---- Listed records

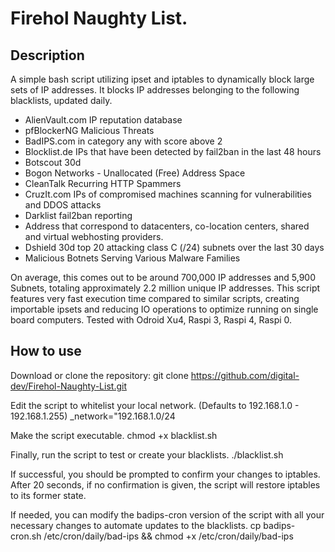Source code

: # Firehol Naughty List.

## Description

A simple bash script utilizing ipset and iptables to dynamically block large sets of IP addresses.
It blocks IP addresses belonging to the following blacklists, updated daily.

- AlienVault.com IP reputation database
- pfBlockerNG Malicious Threats
- BadIPS.com in category any with score above 2 
- Blocklist.de IPs that have been detected by fail2ban in the last 48 hours
- Botscout 30d
- Bogon Networks - Unallocated (Free) Address Space
- CleanTalk Recurring HTTP Spammers
- CruzIt.com IPs of compromised machines scanning for vulnerabilities and DDOS attacks
- Darklist fail2ban reporting
- Address that correspond to datacenters, co-location centers, shared and virtual webhosting providers. 
- Dshield 30d top 20 attacking class C (/24) subnets over the last 30 days
- Malicious Botnets Serving Various Malware Families

On average, this comes out to be around 700,000 IP addresses and 5,900 Subnets, totaling approximately 2.2 million unique IP addresses.
This script features very fast execution time compared to similar scripts, creating importable ipsets and reducing IO operations to optimize running on single board computers.
Tested with Odroid Xu4, Raspi 3, Raspi 4, Raspi 0.

## How to use

Download or clone the repository:
git clone https://github.com/digital-dev/Firehol-Naughty-List.git

Edit the script to whitelist your local network. (Defaults to 192.168.1.0 - 192.168.1.255)
_network="192.168.1.0/24

Make the script executable.
chmod +x blacklist.sh

Finally, run the script to test or create your blacklists.
./blacklist.sh

If successful, you should be prompted to confirm your changes to iptables.
After 20 seconds, if no confirmation is given, the script will restore iptables to its former state.

If needed, you can modify the badips-cron version of the script with all your necessary changes to automate updates to the blacklists.
cp badips-cron.sh /etc/cron/daily/bad-ips && chmod +x /etc/cron/daily/bad-ips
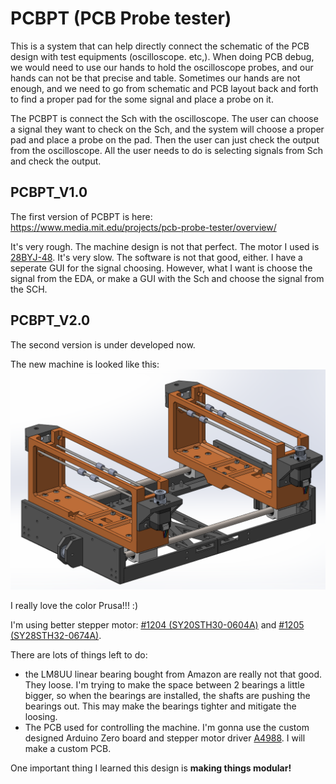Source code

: # PCBPT (PCB Probe tester)

This is a system that can help directly connect the schematic of the PCB design with test equipments (oscilloscope. etc,). When doing PCB debug, we would need to use our hands to hold the oscilloscope probes, and our hands can not be that precise and table. Sometimes our hands are not enough, and we need to go from schematic and PCB layout back and forth to find a proper pad for the some signal and place a probe on it.

The PCBPT is connect the Sch with the oscilloscope. The user can choose a signal they want to check on the Sch, and the system will choose a proper pad and place a probe on the pad. Then the user can just check the output from the oscilloscope. All the user needs to do is selecting signals from Sch and check the output.

## PCBPT_V1.0

The first version of PCBPT is here:
https://www.media.mit.edu/projects/pcb-probe-tester/overview/

It's very rough. The machine design is not that perfect. The motor I used is [28BYJ-48](https://www.amazon.com/ELEGOO-28BYJ-48-ULN2003-Stepper-Arduino/dp/B01CP18J4A). It's very slow. The software is not that good, either. I have a seperate GUI for the signal choosing. However, what I want is choose the signal from the EDA, or make a GUI with the Sch and choose the signal from the SCH.

## PCBPT_V2.0
The second version is under developed now.

The new machine is looked like this: ![alt text](/images/PCBPT_3dmodel_1.PNG)

I really love the color Prusa!!! :)

I'm using better stepper motor: [#1204 (SY20STH30-0604A)](https://www.pololu.com/product/1204) and [#1205 (SY28STH32-0674A)](https://www.pololu.com/product/1205).

There are lots of things left to do:
- the LM8UU linear bearing bought from Amazon are really not that good. They loose. I'm trying to make the space between 2 bearings a little bigger, so when the bearings are installed, the shafts are pushing the bearings out. This may make the bearings tighter and mitigate the loosing.
- The PCB used for controlling the machine. I'm gonna use the custom designed Arduino Zero board and stepper motor driver [A4988](https://www.amazon.com/HiLetgo-Stepstick-Stepper-Printer-Compatible/dp/B07BND65C8/ref=sxin_13_ac_d_rm?ac_md=0-0-c3RlcHBlciBtb3RvciBkcml2ZXI%3D-ac_d_rm_rm_rm&crid=FV7HTB1C6OJ4&cv_ct_cx=stepper+motor+driver&dchild=1&keywords=stepper+motor+driver&pd_rd_i=B07BND65C8&pd_rd_r=577e82dd-7f17-42a9-bc94-0b27fc357303&pd_rd_w=KCyHL&pd_rd_wg=MYm65&pf_rd_p=c41d1f6c-956c-4fe2-8019-1663b7e1dd23&pf_rd_r=5EV7NEWVTD8CRTGN4H66&psc=1&qid=1634436558&sprefix=stepper+motor+dr%2Caps%2C169&sr=1-1-12d4272d-8adb-4121-8624-135149aa9081).
I will make a custom PCB.

One important thing I learned this design is **making things modular!**

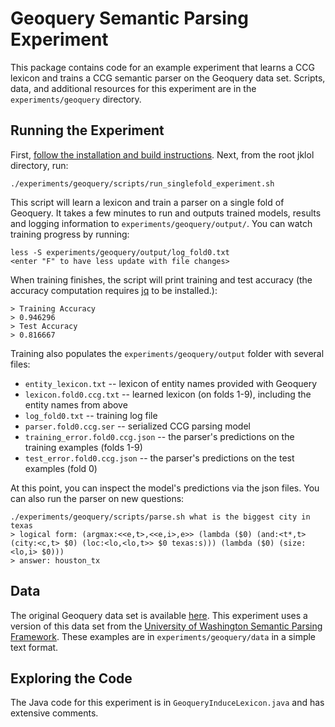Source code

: # Geoquery Semantic Parsing Experiment

This package contains code for an example experiment that learns a CCG
lexicon and trains a CCG semantic parser on the Geoquery data
set. Scripts, data, and additional resources for this experiment are
in the `experiments/geoquery` directory.

## Running the Experiment

First, <a href="https://github.com/jayantk/jklol">follow the
installation and build instructions</a>. Next, from the root jklol
directory, run:

    ./experiments/geoquery/scripts/run_singlefold_experiment.sh
	
This script will learn a lexicon and train a parser on a single fold
of Geoquery. It takes a few minutes to run and outputs trained models,
results and logging information to `experiments/geoquery/output/`. You
can watch training progress by running:

    less -S experiments/geoquery/output/log_fold0.txt 
    <enter "F" to have less update with file changes>

When training finishes, the script will print training and
test accuracy (the accuracy computation requires <a
href="https://stedolan.github.io/jq/">jq</a> to be installed.):

    > Training Accuracy
    > 0.946296
    > Test Accuracy
    > 0.816667

Training also populates the `experiments/geoquery/output` folder with
several files:

* `entity_lexicon.txt` -- lexicon of entity names provided with Geoquery
* `lexicon.fold0.ccg.txt` -- learned lexicon (on folds 1-9), including the entity names from above
* `log_fold0.txt` -- training log file
* `parser.fold0.ccg.ser` -- serialized CCG parsing model
* `training_error.fold0.ccg.json` -- the parser's predictions on the training examples (folds 1-9)
* `test_error.fold0.ccg.json` -- the parser's predictions on the test examples (fold 0)

At this point, you can inspect the model's predictions via the json
files. You can also run the parser on new questions:

    ./experiments/geoquery/scripts/parse.sh what is the biggest city in texas
    > logical form: (argmax:<<e,t>,<<e,i>,e>> (lambda ($0) (and:<t*,t> (city:<c,t> $0) (loc:<lo,<lo,t>> $0 texas:s))) (lambda ($0) (size:<lo,i> $0)))
    > answer: houston_tx

## Data

The original Geoquery data set is available <a
href="http://www.cs.utexas.edu/users/ml/nldata/geoquery.html">here</a>. This
experiment uses a version of this data set from the <a
href="https://bitbucket.org/yoavartzi/spf">University of Washington
Semantic Parsing Framework</a>. These examples are in
`experiments/geoquery/data` in a simple text format.

## Exploring the Code 

The Java code for this experiment is in `GeoqueryInduceLexicon.java`
and has extensive comments.
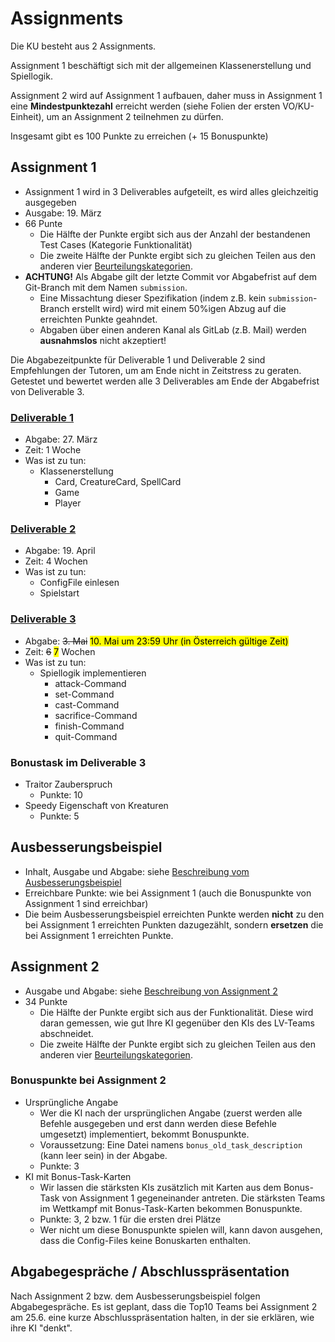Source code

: # Assignments

Die KU besteht aus 2 Assignments.

Assignment 1 beschäftigt sich mit der allgemeinen Klassenerstellung und Spiellogik.

Assignment 2 wird auf Assignment 1 aufbauen, daher muss in Assignment 1 eine **Mindestpunktezahl** erreicht werden (siehe Folien der ersten VO/KU-Einheit), um an Assignment 2 teilnehmen zu dürfen.

Insgesamt gibt es 100 Punkte zu erreichen (+ 15 Bonuspunkte)

## Assignment 1

- Assignment 1 wird in 3 Deliverables aufgeteilt, es wird alles gleichzeitig ausgegeben
- Ausgabe: 19. März
- 66 Punte
  - Die Hälfte der Punkte ergibt sich aus der Anzahl der bestandenen Test Cases (Kategorie Funktionalität)
  - Die zweite Hälfte der Punkte ergibt sich zu gleichen Teilen aus den anderen vier [Beurteilungskategorien](https://tc.tugraz.at/main/mod/page/view.php?id=82566).
- **ACHTUNG!** Als Abgabe gilt der letzte Commit vor Abgabefrist auf dem Git-Branch mit dem Namen `submission`.
  - Eine Missachtung dieser Spezifikation (indem z.B. kein `submission`-Branch erstellt wird) wird mit einem 50%igen Abzug auf die erreichten Punkte geahndet.
  - Abgaben über einen anderen Kanal als GitLab (z.B. Mail) werden **ausnahmslos** nicht akzeptiert!



Die Abgabezeitpunkte für Deliverable 1 und Deliverable 2 sind Empfehlungen der Tutoren, um am Ende nicht in Zeitstress zu geraten. Getestet und bewertet werden alle 3 Deliverables am Ende der Abgabefrist von Deliverable 3.



### [Deliverable 1](Ass1_D1.md)

- Abgabe: 27. März
- Zeit: 1 Woche
- Was ist zu tun:
  - Klassenerstellung
    - Card, CreatureCard, SpellCard
    - Game
    - Player



### [Deliverable 2](Ass1_D2.md)

- Abgabe: 19. April
- Zeit: 4 Wochen
- Was ist zu tun:
  - ConfigFile einlesen
  - Spielstart



### [Deliverable 3](Ass1_D3.md)

- Abgabe: <del>3. Mai</del> <mark>10. Mai um 23:59 Uhr (in Österreich gültige Zeit)</mark>
- Zeit: <del>6</del> <mark>7</mark> Wochen
- Was ist zu tun:
  - Spiellogik implementieren
    - attack-Command
    - set-Command
    - cast-Command
    - sacrifice-Command
    - finish-Command
    - quit-Command



### Bonustask im Deliverable 3

- Traitor Zauberspruch
  - Punkte: 10
- Speedy Eigenschaft von Kreaturen
  - Punkte: 5



## Ausbesserungsbeispiel

- Inhalt, Ausgabe und Abgabe: siehe [Beschreibung vom Ausbesserungsbeispiel](description/Ass2.md)
- Erreichbare Punkte: wie bei Assignment 1 (auch die Bonuspunkte von Assignment 1 sind erreichbar)
- Die beim Ausbesserungsbeispiel erreichten Punkte werden **nicht** zu den bei Assignment 1 erreichten Punkten dazugezählt, sondern **ersetzen** die bei Assignment 1 erreichten Punkte.



## Assignment 2

- Ausgabe und Abgabe: siehe [Beschreibung von Assignment 2](description/Ass2.md)
- 34 Punkte
  - Die Hälfte der Punkte ergibt sich aus der Funktionalität. Diese wird daran gemessen, wie gut Ihre KI gegenüber den KIs des LV-Teams abschneidet.
  - Die zweite Hälfte der Punkte ergibt sich zu gleichen Teilen aus den anderen vier [Beurteilungskategorien](https://tc.tugraz.at/main/mod/page/view.php?id=82566).

### Bonuspunkte bei Assignment 2
- Ursprüngliche Angabe
  - Wer die KI nach der ursprünglichen Angabe (zuerst werden alle Befehle ausgegeben und erst dann werden diese Befehle umgesetzt) implementiert, bekommt Bonuspunkte.
  - Voraussetzung: Eine Datei namens `bonus_old_task_description` (kann leer sein) in der Abgabe.
  - Punkte: 3
- KI mit Bonus-Task-Karten
  - Wir lassen die stärksten KIs zusätzlich mit Karten aus dem Bonus-Task von Assignment 1 gegeneinander antreten. Die stärksten Teams im Wettkampf mit Bonus-Task-Karten bekommen Bonuspunkte.
  - Punkte: 3, 2 bzw. 1 für die ersten drei Plätze
  - Wer nicht um diese Bonuspunkte spielen will, kann davon ausgehen, dass die Config-Files keine Bonuskarten enthalten.


## Abgabegespräche / Abschlusspräsentation

Nach Assignment 2 bzw. dem Ausbesserungsbeispiel folgen Abgabegespräche. Es ist geplant, dass die Top10 Teams bei Assignment 2 am 25.6. eine kurze Abschlusspräsentation halten, in der sie erklären, wie ihre KI "denkt".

--------

Among the entries above, locate the lines containing "- Abgabe: 19. April" and "- Spiellogik implementieren", and transcribe exactly those two lines and all lines between.

Result for this exercise:
- Abgabe: 19. April
- Zeit: 4 Wochen
- Was ist zu tun:
  - ConfigFile einlesen
  - Spielstart



### [Deliverable 3](Ass1_D3.md)

- Abgabe: <del>3. Mai</del> <mark>10. Mai um 23:59 Uhr (in Österreich gültige Zeit)</mark>
- Zeit: <del>6</del> <mark>7</mark> Wochen
- Was ist zu tun:
  - Spiellogik implementieren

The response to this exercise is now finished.